**Task to complete:** If a record holds a picture, please leave the picture out and copy the rest of the record exactly.

(Stored data begins)

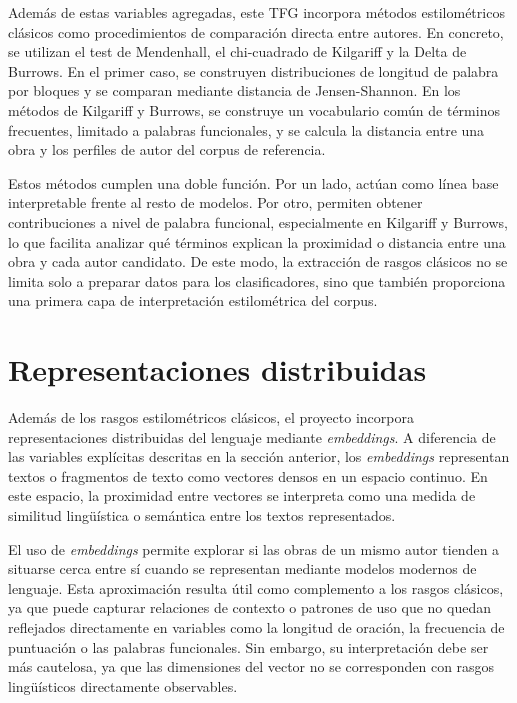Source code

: \documentclass[IB]{TFUOC}%
\begin{document}
Además de estas variables agregadas, este TFG incorpora métodos estilométricos clásicos como procedimientos de comparación directa entre autores. En concreto, se utilizan el test de Mendenhall, el chi-cuadrado de Kilgariff y la Delta de Burrows. En el primer caso, se construyen distribuciones de longitud de palabra por bloques y se comparan mediante distancia de Jensen-Shannon. En los métodos de Kilgariff y Burrows, se construye un vocabulario común de términos frecuentes, limitado a palabras funcionales, y se calcula la distancia entre una obra y los perfiles de autor del corpus de referencia.

Estos métodos cumplen una doble función. Por un lado, actúan como línea base interpretable frente al resto de modelos. Por otro, permiten obtener contribuciones a nivel de palabra funcional, especialmente en Kilgariff y Burrows, lo que facilita analizar qué términos explican la proximidad o distancia entre una obra y cada autor candidato. De este modo, la extracción de rasgos clásicos no se limita solo a preparar datos para los clasificadores, sino que también proporciona una primera capa de interpretación estilométrica del corpus.

\section{Representaciones distribuidas}

Además de los rasgos estilométricos clásicos, el proyecto incorpora representaciones distribuidas del lenguaje mediante \textit{embeddings}. A diferencia de las variables explícitas descritas en la sección anterior, los \textit{embeddings} representan textos o fragmentos de texto como vectores densos en un espacio continuo. En este espacio, la proximidad entre vectores se interpreta como una medida de similitud lingüística o semántica entre los textos representados.

El uso de \textit{embeddings} permite explorar si las obras de un mismo autor tienden a situarse cerca entre sí cuando se representan mediante modelos modernos de lenguaje. Esta aproximación resulta útil como complemento a los rasgos clásicos, ya que puede capturar relaciones de contexto o patrones de uso que no quedan reflejados directamente en variables como la longitud de oración, la frecuencia de puntuación o las palabras funcionales. Sin embargo, su interpretación debe ser más cautelosa, ya que las dimensiones del vector no se corresponden con rasgos lingüísticos directamente observables.
\end{document}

(Stored data ends)

**Solution for this exercise:**
Source code

: \documentclass[IB]{TFUOC}%
\begin{document}
Además de estas variables agregadas, este TFG incorpora métodos estilométricos clásicos como procedimientos de comparación directa entre autores. En concreto, se utilizan el test de Mendenhall, el chi-cuadrado de Kilgariff y la Delta de Burrows. En el primer caso, se construyen distribuciones de longitud de palabra por bloques y se comparan mediante distancia de Jensen-Shannon. En los métodos de Kilgariff y Burrows, se construye un vocabulario común de términos frecuentes, limitado a palabras funcionales, y se calcula la distancia entre una obra y los perfiles de autor del corpus de referencia.

Estos métodos cumplen una doble función. Por un lado, actúan como línea base interpretable frente al resto de modelos. Por otro, permiten obtener contribuciones a nivel de palabra funcional, especialmente en Kilgariff y Burrows, lo que facilita analizar qué términos explican la proximidad o distancia entre una obra y cada autor candidato. De este modo, la extracción de rasgos clásicos no se limita solo a preparar datos para los clasificadores, sino que también proporciona una primera capa de interpretación estilométrica del corpus.

\section{Representaciones distribuidas}

Además de los rasgos estilométricos clásicos, el proyecto incorpora representaciones distribuidas del lenguaje mediante \textit{embeddings}. A diferencia de las variables explícitas descritas en la sección anterior, los \textit{embeddings} representan textos o fragmentos de texto como vectores densos en un espacio continuo. En este espacio, la proximidad entre vectores se interpreta como una medida de similitud lingüística o semántica entre los textos representados.

El uso de \textit{embeddings} permite explorar si las obras de un mismo autor tienden a situarse cerca entre sí cuando se representan mediante modelos modernos de lenguaje. Esta aproximación resulta útil como complemento a los rasgos clásicos, ya que puede capturar relaciones de contexto o patrones de uso que no quedan reflejados directamente en variables como la longitud de oración, la frecuencia de puntuación o las palabras funcionales. Sin embargo, su interpretación debe ser más cautelosa, ya que las dimensiones del vector no se corresponden con rasgos lingüísticos directamente observables.
\end{document}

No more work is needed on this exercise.